**Assigned task:** In the entries below, find each line where the word "select" appears and give only the total count of such lines.
Input records START
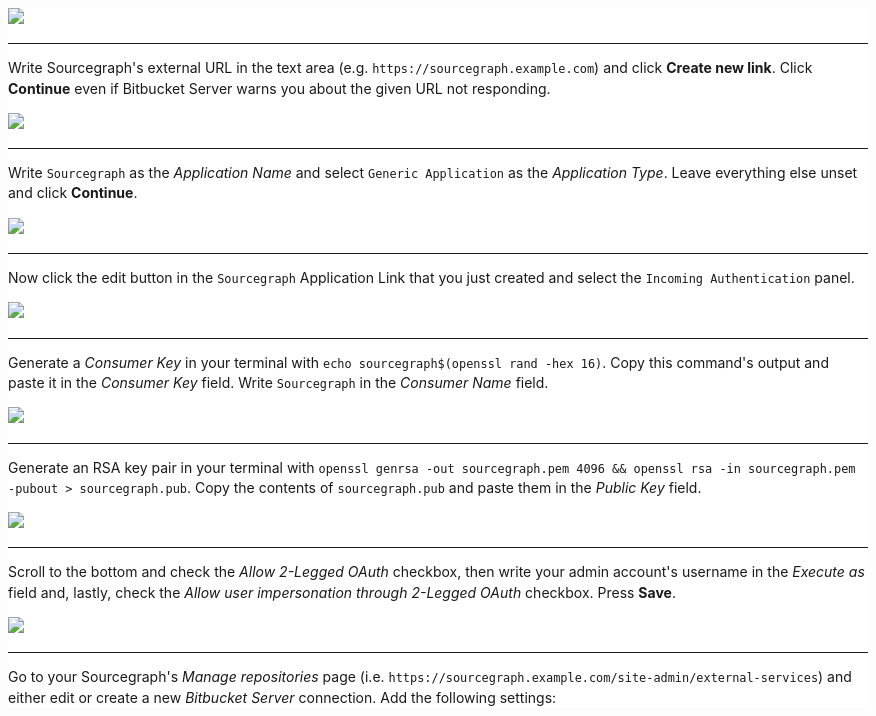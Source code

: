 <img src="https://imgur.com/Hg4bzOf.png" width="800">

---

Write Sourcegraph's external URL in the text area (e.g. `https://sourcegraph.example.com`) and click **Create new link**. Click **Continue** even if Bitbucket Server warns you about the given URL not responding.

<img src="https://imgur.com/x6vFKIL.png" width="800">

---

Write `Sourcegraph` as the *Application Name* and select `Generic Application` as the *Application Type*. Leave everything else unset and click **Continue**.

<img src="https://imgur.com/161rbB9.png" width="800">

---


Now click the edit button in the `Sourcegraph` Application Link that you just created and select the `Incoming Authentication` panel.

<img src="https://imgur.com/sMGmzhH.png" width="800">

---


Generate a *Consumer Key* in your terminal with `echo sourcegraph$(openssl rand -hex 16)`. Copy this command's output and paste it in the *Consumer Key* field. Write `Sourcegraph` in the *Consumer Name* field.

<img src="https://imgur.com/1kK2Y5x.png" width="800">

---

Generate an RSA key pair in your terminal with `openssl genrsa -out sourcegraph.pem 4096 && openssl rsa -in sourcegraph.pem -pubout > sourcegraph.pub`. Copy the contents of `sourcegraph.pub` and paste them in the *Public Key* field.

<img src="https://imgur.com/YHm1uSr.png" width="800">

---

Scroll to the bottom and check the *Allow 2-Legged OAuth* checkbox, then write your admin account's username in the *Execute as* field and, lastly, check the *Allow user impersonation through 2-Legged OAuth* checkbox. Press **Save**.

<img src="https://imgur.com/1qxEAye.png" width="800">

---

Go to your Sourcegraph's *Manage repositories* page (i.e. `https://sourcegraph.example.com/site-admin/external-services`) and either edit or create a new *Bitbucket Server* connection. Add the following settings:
Input records END
**The answer:** 2